Tutto avrei pensato tranne che essere costretto a scrivere delle Primarie del Partito Democratico: lo ammetto, ne avrei fatto volentieri a meno. Poi però arriva il santone di “Grillology” e spiega agli adepti e non che “la democrazia è questione di consentire a tutti i cittadini di informarsi, di esprimere la propria opinione e di rendere effettiva la decisione collettiva”. E ha ragione. Soprattutto quando scrive sul suo blog d’affari che “c’è una superiorità nell’atto di chi è costretto a uscire di casa, recarsi a un seggio, mettersi in coda, chiudersi in una cabina elettorale, fare una croce con una matita e infilare una scheda in una scatola rispetto a chi lo fa da un cellulare in qualsiasi posto si trovi? L’atto democratico non è quello finale del voto, ma il processo informativo che porta a essere consapevoli del voto che viene dato. Clic o scheda è una questione di progresso tecnologico e di offrire un servizio migliore ai cittadini. Il Movimento 5 Stelle, tramite il sistema Rousseau, offre ai suoi iscritti il servizio del voto on-line perché è più comodo e costa meno: è più efficiente”.
Come al solito, quando si parla del M5S, ci sono però i fatti che certificano le balle sparate, tramite l’organo ufficiale (che non si sa di chi è), dal comico genovese e non solo. Per esempio, nel 2015 le “democratiche” consultazioni per il candidato a sindaco pentastellato del Comune di Milano individuò in Patrizia Bedori la persona giusta per correre alla carica di primo cittadino. La Bedori poi si arrese (per motivi vari ed eventuali) e fu designato Gianluca Corrado: per lui, su 876 “iscritti certificati” votarono in 634 (72 per cento). Ci si permette in questa sede di ricordare che Milano ha circa un milione e quattrocentomila abitanti e che quei 634 personaggi rappresentano un po’ meno di niente.

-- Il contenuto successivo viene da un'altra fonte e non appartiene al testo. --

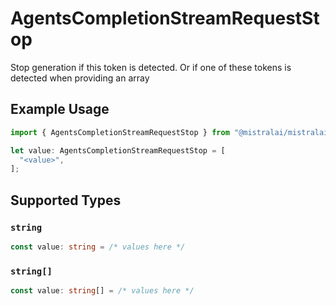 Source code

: # AgentsCompletionStreamRequestStop

Stop generation if this token is detected. Or if one of these tokens is detected when providing an array

## Example Usage

```typescript
import { AgentsCompletionStreamRequestStop } from "@mistralai/mistralai/models/components";

let value: AgentsCompletionStreamRequestStop = [
  "<value>",
];
```

## Supported Types

### `string`

```typescript
const value: string = /* values here */
```

### `string[]`

```typescript
const value: string[] = /* values here */
```

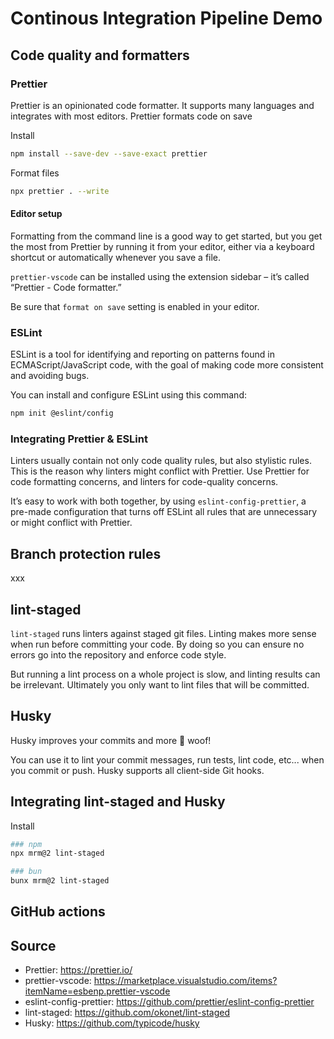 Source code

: # Continous Integration Pipeline Demo

## Code quality and formatters

### Prettier

Prettier is an opinionated code formatter. It supports many languages and integrates with most editors. Prettier formats code on save

Install

```bash
npm install --save-dev --save-exact prettier
```

Format files

```bash
npx prettier . --write
```

#### Editor setup

Formatting from the command line is a good way to get started, but you get the most from Prettier by running it from your editor, either via a keyboard shortcut or automatically whenever you save a file.

`prettier-vscode` can be installed using the extension sidebar – it’s called “Prettier - Code formatter.”

Be sure that `format on save` setting is enabled in your editor.

### ESLint

ESLint is a tool for identifying and reporting on patterns found in ECMAScript/JavaScript code, with the goal of making code more consistent and avoiding bugs.

You can install and configure ESLint using this command:

```bash
npm init @eslint/config
```

### Integrating Prettier & ESLint

Linters usually contain not only code quality rules, but also stylistic rules. This is the reason why linters might conflict with Prettier. Use Prettier for code formatting concerns, and linters for code-quality concerns.

It’s easy to work with both together, by using `eslint-config-prettier`, a pre-made configuration that turns off ESLint all rules that are unnecessary or might conflict with Prettier.

## Branch protection rules

xxx

## lint-staged

`lint-staged` runs linters against staged git files. Linting makes more sense when run before committing your code. By doing so you can ensure no errors go into the repository and enforce code style.

But running a lint process on a whole project is slow, and linting results can be irrelevant. Ultimately you only want to lint files that will be committed.

## Husky

Husky improves your commits and more 🐶 woof!

You can use it to lint your commit messages, run tests, lint code, etc... when you commit or push. Husky supports all client-side Git hooks.

## Integrating lint-staged and Husky

Install

```bash
### npm
npx mrm@2 lint-staged

### bun
bunx mrm@2 lint-staged
```

## GitHub actions

## Source

- Prettier: https://prettier.io/
- prettier-vscode: https://marketplace.visualstudio.com/items?itemName=esbenp.prettier-vscode
- eslint-config-prettier: https://github.com/prettier/eslint-config-prettier
- lint-staged: https://github.com/okonet/lint-staged
- Husky: https://github.com/typicode/husky
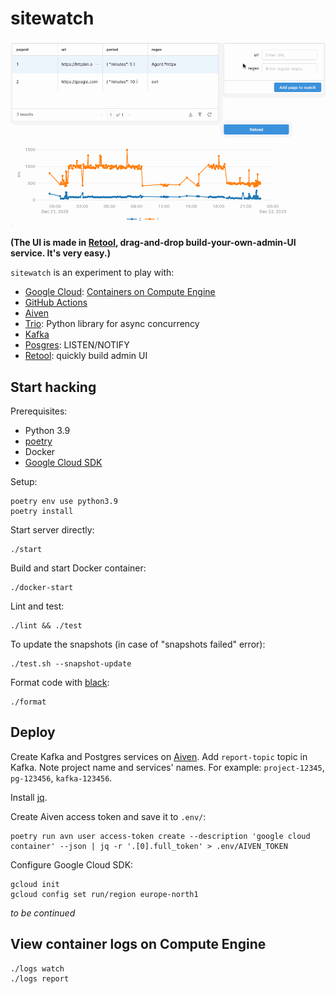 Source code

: # sitewatch

![Retool demo](./sitewatch.gif)

**(The UI is made in [Retool](https://retool.com/), drag-and-drop build-your-own-admin-UI service. It's very easy.)**

`sitewatch` is an experiment to play with:

- [Google Cloud](https://cloud.google.com/): [Containers on Compute Engine](https://cloud.google.com/compute/docs/containers)
- [GitHub Actions](https://github.com/features/actions)
- [Aiven](https://aiven.io)
- [Trio](https://trio.readthedocs.io/): Python library for async concurrency
- [Kafka](https://kafka.apache.org/)
- [Posgres](https://www.postgresql.org/): LISTEN/NOTIFY
- [Retool](https://retool.com/): quickly build admin UI

## Start hacking

Prerequisites:

* Python 3.9
* [poetry](https://python-poetry.org/docs/#installation)
* Docker
* [Google Cloud SDK](https://cloud.google.com/sdk/docs/install)

Setup:
```
poetry env use python3.9
poetry install
```

Start server directly:
```
./start
```

Build and start Docker container:
```
./docker-start
```

Lint and test:
```
./lint && ./test
```

To update the snapshots (in case of "snapshots failed" error):
```
./test.sh --snapshot-update
```

Format code with [black](https://github.com/ambv/black):
```
./format
```

## Deploy

Create Kafka and Postgres services on [Aiven](aiven.io). Add `report-topic` topic in Kafka. Note project name and services' names. For example: `project-12345`, `pg-123456`, `kafka-123456`.

Install [jq](https://stedolan.github.io/jq/).

Create Aiven access token and save it to `.env/`:

```
poetry run avn user access-token create --description 'google cloud container' --json | jq -r '.[0].full_token' > .env/AIVEN_TOKEN
```

Configure Google Cloud SDK:

```
gcloud init
gcloud config set run/region europe-north1
```

*to be continued*

## View container logs on Compute Engine

```
./logs watch
./logs report
```
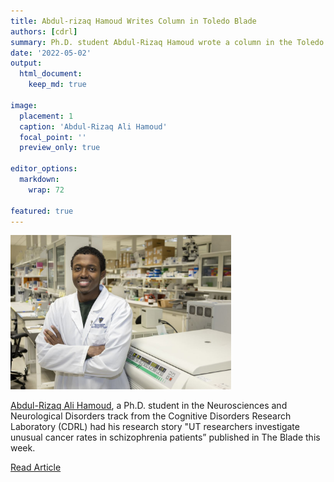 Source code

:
 ```yaml
---
title: Abdul-rizaq Hamoud Writes Column in Toledo Blade
authors: [cdrl]
summary: Ph.D. student Abdul-Rizaq Hamoud wrote a column in the Toledo Blade
date: '2022-05-02'
output: 
  html_document:
    keep_md: true

image:
  placement: 1
  caption: 'Abdul-Rizaq Ali Hamoud'
  focal_point: ''
  preview_only: true

editor_options: 
  markdown: 
    wrap: 72
    
featured: true
---
```


<img src="featured.jpg" style="width:70.0%;height:70.0%" />


[Abdul-Rizaq Ali Hamoud](/authors/abdul), a Ph.D. student in the Neurosciences and Neurological Disorders track from the Cognitive Disorders Research Laboratory (CDRL) had his research story "UT researchers investigate unusual cancer rates in schizophrenia patients” published in The Blade this week.


[Read Article](https://www.toledoblade.com/a-e/living/2022/05/02/university-of-toledo-medical-column-may-2-abdul-rizaq-hamoud-cancer-in-schizophrenic-patients/stories/20220502001)






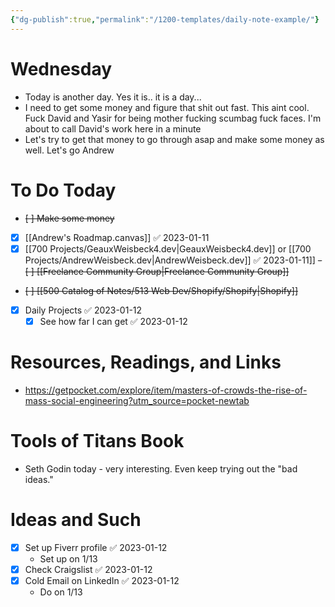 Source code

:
 ```yaml
---
{"dg-publish":true,"permalink":"/1200-templates/daily-note-example/"}
---
```


# Wednesday
- Today is another day. Yes it is.. it is a day... 
- I need to get some money and figure that shit out fast. This aint cool. Fuck David and Yasir for being mother fucking scumbag fuck faces. I'm about to call David's work here in a minute
- Let's try to get that money to go through asap and make some money as well. Let's go Andrew

# To Do Today
- ~~[ ] Make some money~~
- [x] [[Andrew's Roadmap.canvas]] ✅ 2023-01-11
- [x] [[700 Projects/GeauxWeisbeck4.dev\|GeauxWeisbeck4.dev]] or [[700 Projects/AndrewWeisbeck.dev\|AndrewWeisbeck.dev]] ✅ 2023-01-11]]
~~- [ ] [[Freelance Community Group\|Freelance Community Group]]~~
- ~~[ ] [[500 Catalog of Notes/513 Web Dev/Shopify/Shopify\|Shopify]]~~
- [x] Daily Projects ✅ 2023-01-12
	- [x] See how far I can get ✅ 2023-01-12

# Resources, Readings, and Links
- https://getpocket.com/explore/item/masters-of-crowds-the-rise-of-mass-social-engineering?utm_source=pocket-newtab

# Tools of Titans Book 
- Seth Godin today - very interesting. Even keep trying out the "bad ideas."

# Ideas and Such
- [x] Set up Fiverr profile ✅ 2023-01-12
	- Set up on 1/13
- [x] Check Craigslist ✅ 2023-01-12
- [x] Cold Email on LinkedIn ✅ 2023-01-12
	- Do on 1/13
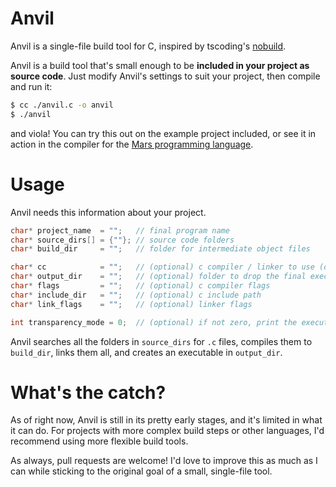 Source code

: # Anvil
Anvil is a single-file build tool for C, inspired by tscoding's [nobuild](https://github.com/tsoding/nobuild).

Anvil is a build tool that's small enough to be **included in your project as source code**.
Just modify Anvil's settings to suit your project, then compile and run it:
```sh
$ cc ./anvil.c -o anvil
$ ./anvil
```
and viola! You can try this out on the example project included, or see it in action in the compiler for the [Mars programming language](https://github.com/orbit-systems/mars/blob/main/anvil.c).

# Usage
Anvil needs this information about your project.

```c
char* project_name  = "";   // final program name 
char* source_dirs[] = {""}; // source code folders
char* build_dir     = "";   // folder for intermediate object files

char* cc            = "";   // (optional) c compiler / linker to use (defaults to what anvil.c is compiled with)
char* output_dir    = "";   // (optional) folder to drop the final executable in (defaults to the main folder)
char* flags         = "";   // (optional) c compiler flags
char* include_dir   = "";   // (optional) c include path
char* link_flags    = "";   // (optional) linker flags

int transparency_mode = 0;  // (optional) if not zero, print the executed commands instead of nice messages
```

Anvil searches all the folders in `source_dirs` for `.c` files, compiles them to
`build_dir`, links them all, and creates an executable in `output_dir`.

# What's the catch?
As of right now, Anvil is still in its pretty early stages, and it's limited in what it can do. For projects with more complex build steps or other languages, 
I'd recommend using more flexible build tools.

As always, pull requests are welcome! I'd love to improve this as much as I can while sticking to the original goal of a small, single-file tool.

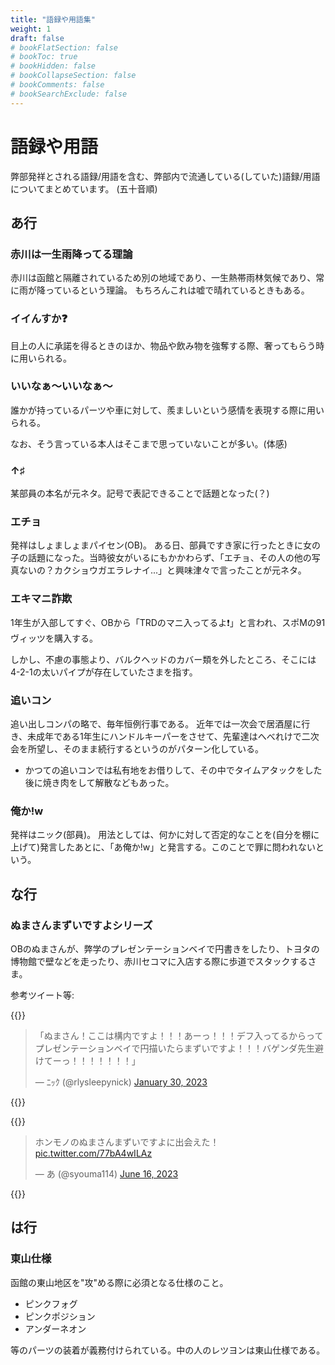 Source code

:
 ```yaml
---
title: "語録や用語集"
weight: 1
draft: false
# bookFlatSection: false
# bookToc: true
# bookHidden: false
# bookCollapseSection: false
# bookComments: false
# bookSearchExclude: false
---
```


# 語録や用語

弊部発祥とされる語録/用語を含む、弊部内で流通している(していた)語録/用語についてまとめています。
(五十音順)

## あ行

### 赤川は一生雨降ってる理論

赤川は函館と隔離されているため別の地域であり、一生熱帯雨林気候であり、常に雨が降っているという理論。
もちろんこれは嘘で晴れているときもある。

### イイんすか❓

目上の人に承諾を得るときのほか、物品や飲み物を強奪する際、奢ってもらう時に用いられる。

### いいなぁ〜いいなぁ〜

誰かが持っているパーツや車に対して、羨ましいという感情を表現する際に用いられる。

なお、そう言っている本人はそこまで思っていないことが多い。(体感)


### ↑♯

某部員の本名が元ネタ。記号で表記できることで話題となった(？)

### エチョ

発祥はしょましょまパイセン(OB)。
ある日、部員ですき家に行ったときに女の子の話題になった。当時彼女がいるにもかかわらず、「エチョ、その人の他の写真ないの？カクショウガエラレナイ...」と興味津々で言ったことが元ネタ。

### エキマニ詐欺

1年生が入部してすぐ、OBから「TRDのマニ入ってるよ❗」と言われ、スポMの91ヴィッツを購入する。

しかし、不慮の事態より、バルクヘッドのカバー類を外したところ、そこには4-2-1の太いパイプが存在していたさまを指す。

### 追いコン

追い出しコンパの略で、毎年恒例行事である。
近年では一次会で居酒屋に行き、未成年である1年生にハンドルキーパーをさせて、先輩達はへべれけで二次会を所望し、そのまま続行するというのがパターン化している。

- かつての追いコンでは私有地をお借りして、その中でタイムアタックをした後に焼き肉をして解散などもあった。

### 俺か!w

発祥はニック(部員)。
用法としては、何かに対して否定的なことを(自分を棚に上げて)発言したあとに、「あ俺か!w」と発言する。このことで罪に問われないという。

## な行

### ぬまさんまずいですよシリーズ

OBのぬまさんが、弊学のプレゼンテーションベイで円書きをしたり、トヨタの博物館で壁などを走ったり、赤川セコマに入店する際に歩道でスタックするさま。

参考ツイート等:

{{<rawhtml>}}
<blockquote class="twitter-tweet"><p lang="ja" dir="ltr">「ぬまさん！ここは構内ですよ！！！あーっ！！！デフ入ってるからってプレゼンテーションベイで円描いたらまずいですよ！！！バゲンダ先生避けてーっ！！！！！！！」</p>&mdash; ﾆｯｸ (@rlysleepynick) <a href="https://twitter.com/rlysleepynick/status/1620133619338706944?ref_src=twsrc%5Etfw">January 30, 2023</a></blockquote> <script async src="https://platform.twitter.com/widgets.js" charset="utf-8"></script>
{{</rawhtml>}}

{{<rawhtml>}}
<blockquote class="twitter-tweet"><p lang="ja" dir="ltr">ホンモノのぬまさんまずいですよに出会えた！ <a href="https://t.co/77bA4wILAz">pic.twitter.com/77bA4wILAz</a></p>&mdash; あ (@syouma114) <a href="https://twitter.com/syouma114/status/1669579910887936000?ref_src=twsrc%5Etfw">June 16, 2023</a></blockquote> <script async src="https://platform.twitter.com/widgets.js" charset="utf-8"></script>
{{</rawhtml>}}

## は行

### 東山仕様

函館の東山地区を"攻"める際に必須となる仕様のこと。

- ピンクフォグ
- ピンクポジション
- アンダーネオン

等のパーツの装着が義務付けられている。中の人のレツヨンは東山仕様である。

Ancora. A Genova il “servizio migliore ai cittadini” decise che dovesse essere Marika Cassimatis a correre per la setta verso la carica di sindaco. La povera candidata non era comunque gradita al santone e come è finita (a proposito di “rendere effettiva la decisione collettiva”) è noto a tutti. Per la cronaca la Cassimatis riuscì ad avere il consenso di 362 persone, mentre a Genova vivono circa 600mila persone.
E mica finisce qui. A Doride Falduto sono stati sufficienti 20 clic per essere candidata a sindaco del M5S di Monza: il comune brianzolo ha più di 120mila abitanti. Chiudiamo con gli ultimi due casi che, a giudizio di chi scrive, mettono in discussione la presunta democrazia rappresentata dal sistema “diretto” di Grillology. Era il 23 febbraio del 2016 quando il blog-impresa informava che gli iscritti certificati per nominare il futuro candidato alla carica di sindaco della Capitale erano stati 3862 e che Virginia Raggi aveva ottenuto il 45,5 per cento pari a 1764 voti. I numeri (della democrazia non grillina) dicono che gli aventi diritto al voto a Roma erano 2.363.776.
Beppe Grillo e la sua setta raggiunse però il suo apice con la consultazione (naturalmente sempre on-line) per la designazione del candidato 5 Stelle per la presidenza della Repubblica. Il 24 aprile del 2013 si viene a sapere che su 48292 aventi diritto avevano votato in 28518 e la Milena Gabanelli, la più votata, aveva ottenuto 5796 preferenze. Ecco, siamo alla sostanza: è più democratica una consultazione dove 1.850mila persone scelgono il segretario del proprio partito, o poco meno di 30mila che (tramite clic) hanno la presunzione di indicare il capo dello Stato? Come ha twittato l’altro giorno il direttore de “Il Foglio”, Claudio Cerasa, “le primarie ai gazebo sono il simbolo della democrazia in diretta. Le primarie sulla Rete sono il simbolo di una democrazia diretta da”.